- What needs to be done -
The line holding "sur les interfaces;" is the last one to output; start at the first line of the data, keep every line in between exactly, and leave out pictures.

*** Opening Data for this exercise ***

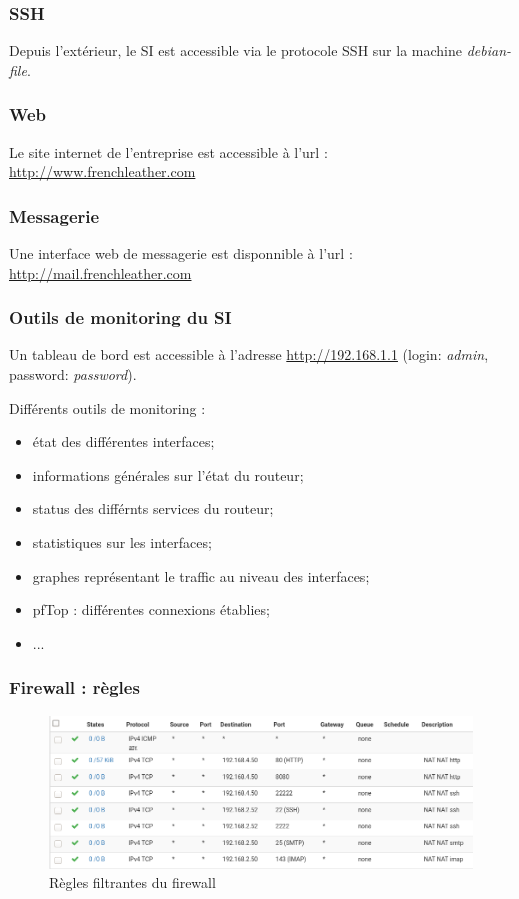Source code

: \documentclass{beamer}
\begin{document}
		\begin{frame}
			\frametitle{SSH}
			Depuis l'extérieur, le SI est accessible via le protocole SSH sur la machine \textit{debian-file}.
		\end{frame}
		\begin{frame}
			\frametitle{Web}
			Le site internet de l'entreprise est accessible à l'url : \url{http://www.frenchleather.com}
		\end{frame}
		\begin{frame}
			\frametitle{Messagerie}
			Une interface web de messagerie est disponnible à l'url : \url{http://mail.frenchleather.com}
		\end{frame}
		\begin{frame}
			\frametitle{Outils de monitoring du SI}
			Un tableau de bord est accessible à l'adresse \url{http://192.168.1.1} (login: \textit{admin}, password: \textit{password}).

			Différents outils de monitoring :
			\begin{itemize}
				\item état des différentes interfaces;
				\item informations générales sur l'état du routeur;
				\item status des différnts services du routeur;
				\item statistiques sur les interfaces;
				\item graphes représentant le traffic au niveau des interfaces;
				\item pfTop : différentes connexions établies;
				\item ...
			\end{itemize}
		\end{frame}
		\begin{frame}
			\frametitle{Firewall : règles}
			\begin{center}
				\begin{figure}
					\includegraphics[scale=.3]{rule.png}
					\caption{Règles filtrantes du firewall}
				\end{figure}
			\end{center}
		\end{frame}
\end{document}
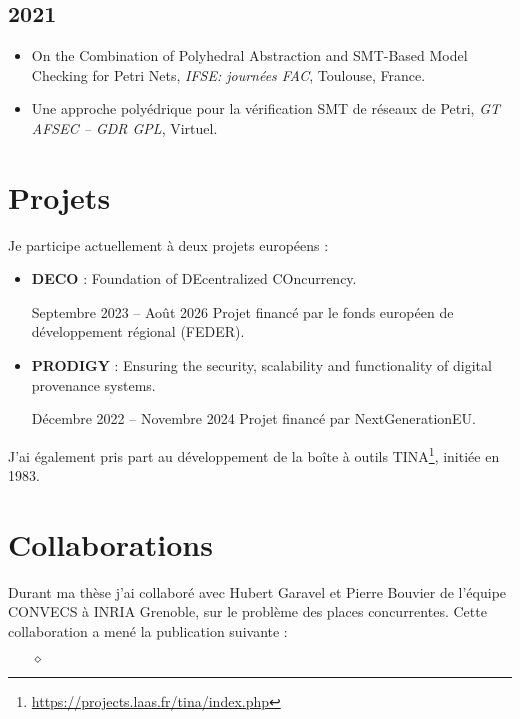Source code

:\vspace{5pt}
\subsection*{2021}

\vspace{5pt}
\begin{itemize}
  \item On the Combination of Polyhedral Abstraction and SMT-Based Model
  Checking for Petri Nets, \textit{IFSE: journées FAC}, Toulouse, France.

  \item Une approche polyédrique pour la vérification SMT de réseaux de Petri,
  \textit{GT AFSEC -- GDR GPL}, Virtuel.
\end{itemize}

\vspace{10pt}
\section{Projets}
\vspace{10pt}
Je participe actuellement à deux projets européens :

\begin{itemize}
  \item \textbf{DECO} : Foundation of DEcentralized COncurrency. 
  \begin{mdframed}
    Septembre 2023 -- Août 2026
    \smallbreak
    Projet financé
    par le fonds européen de développement régional (FEDER).
  \end{mdframed}
  \smallbreak
  \item \textbf{PRODIGY} : Ensuring the security, scalability and functionality of digital provenance systems.
  \begin{mdframed}
    Décembre 2022 -- Novembre 2024
    \smallbreak
    Projet financé par NextGenerationEU.
  \end{mdframed}
\end{itemize}
\smallbreak

J'ai également pris part au développement de la boîte à outils
TINA\footnote{\url{https://projects.laas.fr/tina/index.php}}, initiée en 1983.

\vspace{10pt}
\section{Collaborations}
\vspace{10pt}

Durant ma thèse j'ai collaboré avec Hubert Garavel et Pierre Bouvier de l'équipe
CONVECS à INRIA Grenoble, sur le problème des places concurrentes. Cette
collaboration a mené la publication suivante :

\begin{itemize}
  \item[$\diamond$] 
\end{itemize}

*** Closing Data for this exercise ***

- Exercise response -
Source code

: \documentclass{beamer}
\begin{document}
		\begin{frame}
			\frametitle{SSH}
			Depuis l'extérieur, le SI est accessible via le protocole SSH sur la machine \textit{debian-file}.
		\end{frame}
		\begin{frame}
			\frametitle{Web}
			Le site internet de l'entreprise est accessible à l'url : \url{http://www.frenchleather.com}
		\end{frame}
		\begin{frame}
			\frametitle{Messagerie}
			Une interface web de messagerie est disponnible à l'url : \url{http://mail.frenchleather.com}
		\end{frame}
		\begin{frame}
			\frametitle{Outils de monitoring du SI}
			Un tableau de bord est accessible à l'adresse \url{http://192.168.1.1} (login: \textit{admin}, password: \textit{password}).

			Différents outils de monitoring :
			\begin{itemize}
				\item état des différentes interfaces;
				\item informations générales sur l'état du routeur;
				\item status des différnts services du routeur;
				\item statistiques sur les interfaces;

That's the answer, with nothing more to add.